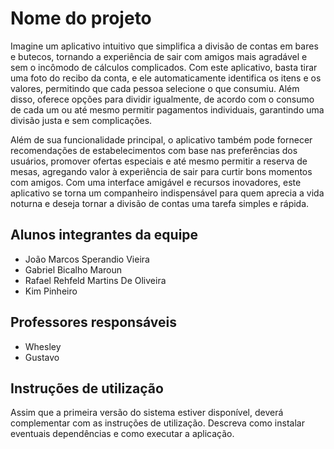 # Nome do projeto

Imagine um aplicativo intuitivo que simplifica a divisão de contas em bares e butecos, tornando a experiência de sair com amigos mais agradável e sem o incômodo de cálculos complicados. Com este aplicativo, basta tirar uma foto do recibo da conta, e ele automaticamente identifica os itens e os valores, permitindo que cada pessoa selecione o que consumiu. Além disso, oferece opções para dividir igualmente, de acordo com o consumo de cada um ou até mesmo permitir pagamentos individuais, garantindo uma divisão justa e sem complicações.

Além de sua funcionalidade principal, o aplicativo também pode fornecer recomendações de estabelecimentos com base nas preferências dos usuários, promover ofertas especiais e até mesmo permitir a reserva de mesas, agregando valor à experiência de sair para curtir bons momentos com amigos. Com uma interface amigável e recursos inovadores, este aplicativo se torna um companheiro indispensável para quem aprecia a vida noturna e deseja tornar a divisão de contas uma tarefa simples e rápida.

## Alunos integrantes da equipe

* João Marcos Sperandio Vieira
* Gabriel Bicalho Maroun
* Rafael Rehfeld Martins De Oliveira
* Kim Pinheiro

## Professores responsáveis

* Whesley
* Gustavo

## Instruções de utilização

Assim que a primeira versão do sistema estiver disponível, deverá complementar com as instruções de utilização. Descreva como instalar eventuais dependências e como executar a aplicação.
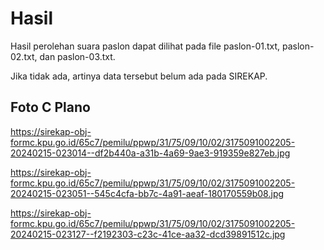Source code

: # Hasil

Hasil perolehan suara paslon dapat dilihat pada file paslon-01.txt, paslon-02.txt, dan paslon-03.txt.

Jika tidak ada, artinya data tersebut belum ada pada SIREKAP.

## Foto C Plano

https://sirekap-obj-formc.kpu.go.id/65c7/pemilu/ppwp/31/75/09/10/02/3175091002205-20240215-023014--df2b440a-a31b-4a69-9ae3-919359e827eb.jpg

https://sirekap-obj-formc.kpu.go.id/65c7/pemilu/ppwp/31/75/09/10/02/3175091002205-20240215-023051--545c4cfa-bb7c-4a91-aeaf-180170559b08.jpg

https://sirekap-obj-formc.kpu.go.id/65c7/pemilu/ppwp/31/75/09/10/02/3175091002205-20240215-023127--f2192303-c23c-41ce-aa32-dcd39891512c.jpg
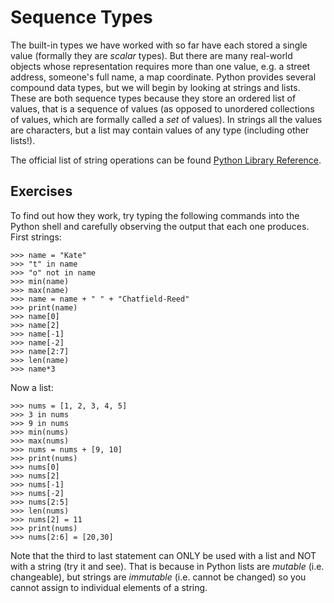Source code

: # Sequence Types

The built-in types we have worked with so far have each stored a single value (formally they are _scalar_ types). But there are many real-world objects whose representation requires more than one value, e.g. a street address, someone's full name, a map coordinate. Python provides several compound data types, but we will begin by looking at strings and lists. These are both sequence types because they store an ordered list of values, that is a sequence of values (as opposed to unordered collections of values, which are formally called a _set_ of values). In strings all the values are characters, but a list may contain values of any type (including other lists!).

The official list of string operations can be found [Python Library Reference](https://docs.python.org/3/library/stdtypes.html#string-methods).

## Exercises

To find out how they work, try typing the following commands into the
Python shell and carefully observing the output that each one produces.
First strings:

    >>> name = "Kate"
    >>> "t" in name
    >>> "o" not in name
    >>> min(name)
    >>> max(name)
    >>> name = name + " " + "Chatfield-Reed"
    >>> print(name)
    >>> name[0]
    >>> name[2]
    >>> name[-1]
    >>> name[-2]
    >>> name[2:7]
    >>> len(name)
    >>> name*3

Now a list:

    >>> nums = [1, 2, 3, 4, 5]
    >>> 3 in nums
    >>> 9 in nums
    >>> min(nums)
    >>> max(nums)
    >>> nums = nums + [9, 10]
    >>> print(nums)
    >>> nums[0]
    >>> nums[2]
    >>> nums[-1]
    >>> nums[-2]
    >>> nums[2:5]
    >>> len(nums)
    >>> nums[2] = 11
    >>> print(nums)
    >>> nums[2:6] = [20,30]

Note that the third to last statement can ONLY be used with a list and
NOT with a string (try it and see). That is because in Python lists
are *mutable* (i.e. changeable), but strings are *immutable* (i.e.
cannot be changed) so you cannot assign to individual elements of a
string.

====================

WHAT TO DO:
Without including any pictures, return every line of the records exactly.

OUTPUT BELOW:
 # Nome do projeto

Imagine um aplicativo intuitivo que simplifica a divisão de contas em bares e butecos, tornando a experiência de sair com amigos mais agradável e sem o incômodo de cálculos complicados. Com este aplicativo, basta tirar uma foto do recibo da conta, e ele automaticamente identifica os itens e os valores, permitindo que cada pessoa selecione o que consumiu. Além disso, oferece opções para dividir igualmente, de acordo com o consumo de cada um ou até mesmo permitir pagamentos individuais, garantindo uma divisão justa e sem complicações.

Além de sua funcionalidade principal, o aplicativo também pode fornecer recomendações de estabelecimentos com base nas preferências dos usuários, promover ofertas especiais e até mesmo permitir a reserva de mesas, agregando valor à experiência de sair para curtir bons momentos com amigos. Com uma interface amigável e recursos inovadores, este aplicativo se torna um companheiro indispensável para quem aprecia a vida noturna e deseja tornar a divisão de contas uma tarefa simples e rápida.

## Alunos integrantes da equipe

* João Marcos Sperandio Vieira
* Gabriel Bicalho Maroun
* Rafael Rehfeld Martins De Oliveira
* Kim Pinheiro

## Professores responsáveis

* Whesley
* Gustavo

## Instruções de utilização

Assim que a primeira versão do sistema estiver disponível, deverá complementar com as instruções de utilização. Descreva como instalar eventuais dependências e como executar a aplicação.
Source code

: # Hasil

Hasil perolehan suara paslon dapat dilihat pada file paslon-01.txt, paslon-02.txt, dan paslon-03.txt.

Jika tidak ada, artinya data tersebut belum ada pada SIREKAP.

## Foto C Plano

https://sirekap-obj-formc.kpu.go.id/65c7/pemilu/ppwp/31/75/09/10/02/3175091002205-20240215-023014--df2b440a-a31b-4a69-9ae3-919359e827eb.jpg

https://sirekap-obj-formc.kpu.go.id/65c7/pemilu/ppwp/31/75/09/10/02/3175091002205-20240215-023051--545c4cfa-bb7c-4a91-aeaf-180170559b08.jpg

https://sirekap-obj-formc.kpu.go.id/65c7/pemilu/ppwp/31/75/09/10/02/3175091002205-20240215-023127--f2192303-c23c-41ce-aa32-dcd39891512c.jpg
Source code

: # Sequence Types

The built-in types we have worked with so far have each stored a single value (formally they are _scalar_ types). But there are many real-world objects whose representation requires more than one value, e.g. a street address, someone's full name, a map coordinate. Python provides several compound data types, but we will begin by looking at strings and lists. These are both sequence types because they store an ordered list of values, that is a sequence of values (as opposed to unordered collections of values, which are formally called a _set_ of values). In strings all the values are characters, but a list may contain values of any type (including other lists!).

The official list of string operations can be found [Python Library Reference](https://docs.python.org/3/library/stdtypes.html#string-methods).

## Exercises

To find out how they work, try typing the following commands into the
Python shell and carefully observing the output that each one produces.
First strings:

    >>> name = "Kate"
    >>> "t" in name
    >>> "o" not in name
    >>> min(name)
    >>> max(name)
    >>> name = name + " " + "Chatfield-Reed"
    >>> print(name)
    >>> name[0]
    >>> name[2]
    >>> name[-1]
    >>> name[-2]
    >>> name[2:7]
    >>> len(name)
    >>> name*3

Now a list:

    >>> nums = [1, 2, 3, 4, 5]
    >>> 3 in nums
    >>> 9 in nums
    >>> min(nums)
    >>> max(nums)
    >>> nums = nums + [9, 10]
    >>> print(nums)
    >>> nums[0]
    >>> nums[2]
    >>> nums[-1]
    >>> nums[-2]
    >>> nums[2:5]
    >>> len(nums)
    >>> nums[2] = 11
    >>> print(nums)
    >>> nums[2:6] = [20,30]

Note that the third to last statement can ONLY be used with a list and
NOT with a string (try it and see). That is because in Python lists
are *mutable* (i.e. changeable), but strings are *immutable* (i.e.
cannot be changed) so you cannot assign to individual elements of a
string.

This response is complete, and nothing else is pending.